Regulatory acceptance is also advancing. The U.S. Food and Drug Administration (FDA) has issued guidance on the use of simulation as valid scientific evidence for medical device approvals. In silico clinical trials (ISCT) are being proposed to supplement or replace traditional trials for certain indications, particularly for rare valve diseases where patient recruitment is difficult. The FDA guidance on reporting computational modeling studies outlines best practices for verification, validation, and uncertainty quantification.

Conclusion

Simulation of blood flow and mechanical forces has transformed our understanding of heart valve diseases. By combining high-resolution imaging, robust physics-based models, and growing computational power, researchers can now visualize the invisible forces that drive valve pathology. These tools are not just academic—they are already aiding clinical decisions, improving surgical outcomes, and guiding the design of next-generation prosthetic valves.
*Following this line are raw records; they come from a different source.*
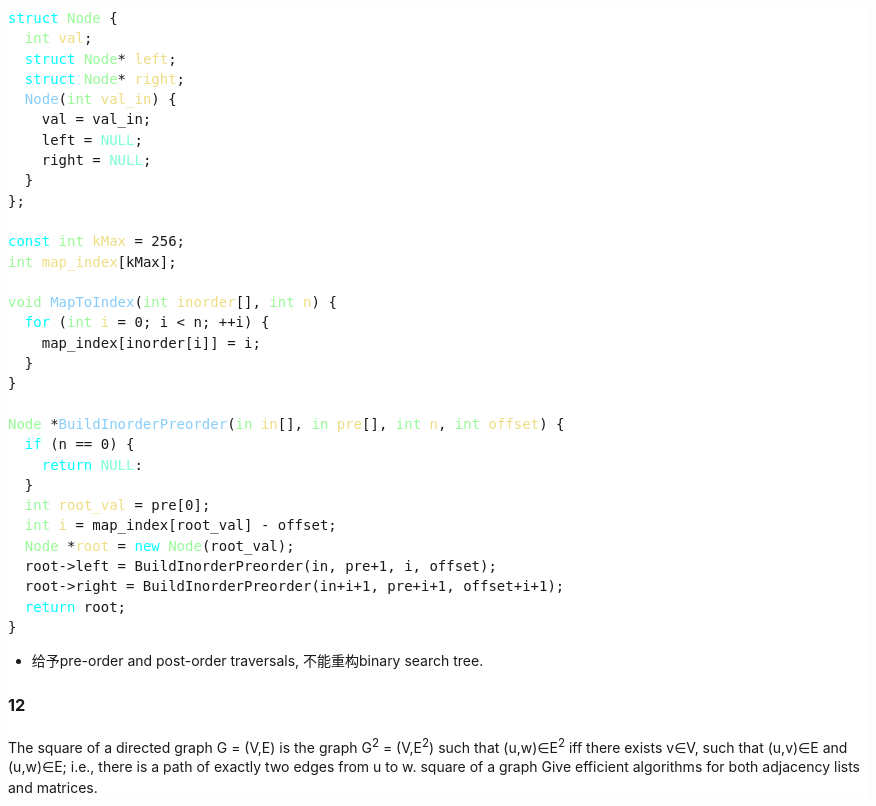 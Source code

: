 <pre class="src src-c++"><span style="color: #00ffff;">struct</span> <span style="color: #98fb98;">Node</span> {
  <span style="color: #98fb98;">int</span> <span style="color: #eedd82;">val</span>;
  <span style="color: #00ffff;">struct</span> <span style="color: #98fb98;">Node</span>* <span style="color: #eedd82;">left</span>;
  <span style="color: #00ffff;">struct</span> <span style="color: #98fb98;">Node</span>* <span style="color: #eedd82;">right</span>;
  <span style="color: #87cefa;">Node</span>(<span style="color: #98fb98;">int</span> <span style="color: #eedd82;">val_in</span>) {
    val = val_in;
    left = <span style="color: #7fffd4;">NULL</span>;
    right = <span style="color: #7fffd4;">NULL</span>;
  }
};

<span style="color: #00ffff;">const</span> <span style="color: #98fb98;">int</span> <span style="color: #eedd82;">kMax</span> = 256;
<span style="color: #98fb98;">int</span> <span style="color: #eedd82;">map_index</span>[kMax];

<span style="color: #98fb98;">void</span> <span style="color: #87cefa;">MapToIndex</span>(<span style="color: #98fb98;">int</span> <span style="color: #eedd82;">inorder</span>[], <span style="color: #98fb98;">int</span> <span style="color: #eedd82;">n</span>) {
  <span style="color: #00ffff;">for</span> (<span style="color: #98fb98;">int</span> <span style="color: #eedd82;">i</span> = 0; i &lt; n; ++i) {
    map_index[inorder[i]] = i;
  }
}

<span style="color: #98fb98;">Node</span> *<span style="color: #87cefa;">BuildInorderPreorder</span>(<span style="color: #98fb98;">in</span> <span style="color: #eedd82;">in</span>[], <span style="color: #98fb98;">in</span> <span style="color: #eedd82;">pre</span>[], <span style="color: #98fb98;">int</span> <span style="color: #eedd82;">n</span>, <span style="color: #98fb98;">int</span> <span style="color: #eedd82;">offset</span>) {
  <span style="color: #00ffff;">if</span> (n == 0) {
    <span style="color: #00ffff;">return</span> <span style="color: #7fffd4;">NULL</span>:
  }
  <span style="color: #98fb98;">int</span> <span style="color: #eedd82;">root_val</span> = pre[0];
  <span style="color: #98fb98;">int</span> <span style="color: #eedd82;">i</span> = map_index[root_val] - offset;
  <span style="color: #98fb98;">Node</span> *<span style="color: #eedd82;">root</span> = <span style="color: #00ffff;">new</span> <span style="color: #98fb98;">Node</span>(root_val);
  root-&gt;left = BuildInorderPreorder(in, pre+1, i, offset);
  root-&gt;right = BuildInorderPreorder(in+i+1, pre+i+1, offset+i+1);
  <span style="color: #00ffff;">return</span> root;
}
</pre>
</div>

<ul class="org-ul">
<li>给予pre-order and post-order traversals, 不能重构binary search tree.
</li>
</ul>
</div>
</div>
<div id="outline-container-sec-2-3" class="outline-3">
<h3 id="sec-2-3">12</h3>
<div class="outline-text-3" id="text-2-3">
<p>
The square of a directed graph G = (V,E) is the graph G<sup>2</sup> = (V,E<sup>2</sup>) such
that (u,w)∈E<sup>2</sup> iff there exists v∈V, such that (u,v)∈E  and
(u,w)∈E; i.e., there is a path of exactly two edges from u to w.
square of a graph Give efficient algorithms for both adjacency lists
and matrices.
</p>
As the field progresses toward personalized, multi-scale, and real-time simulations, the impact on cardiovascular medicine will only deepen. The challenge ahead lies in validating these models against long-term clinical outcomes and integrating them seamlessly into routine care. With continued interdisciplinary effort, simulation will become an indispensable pillar of valvular heart disease management.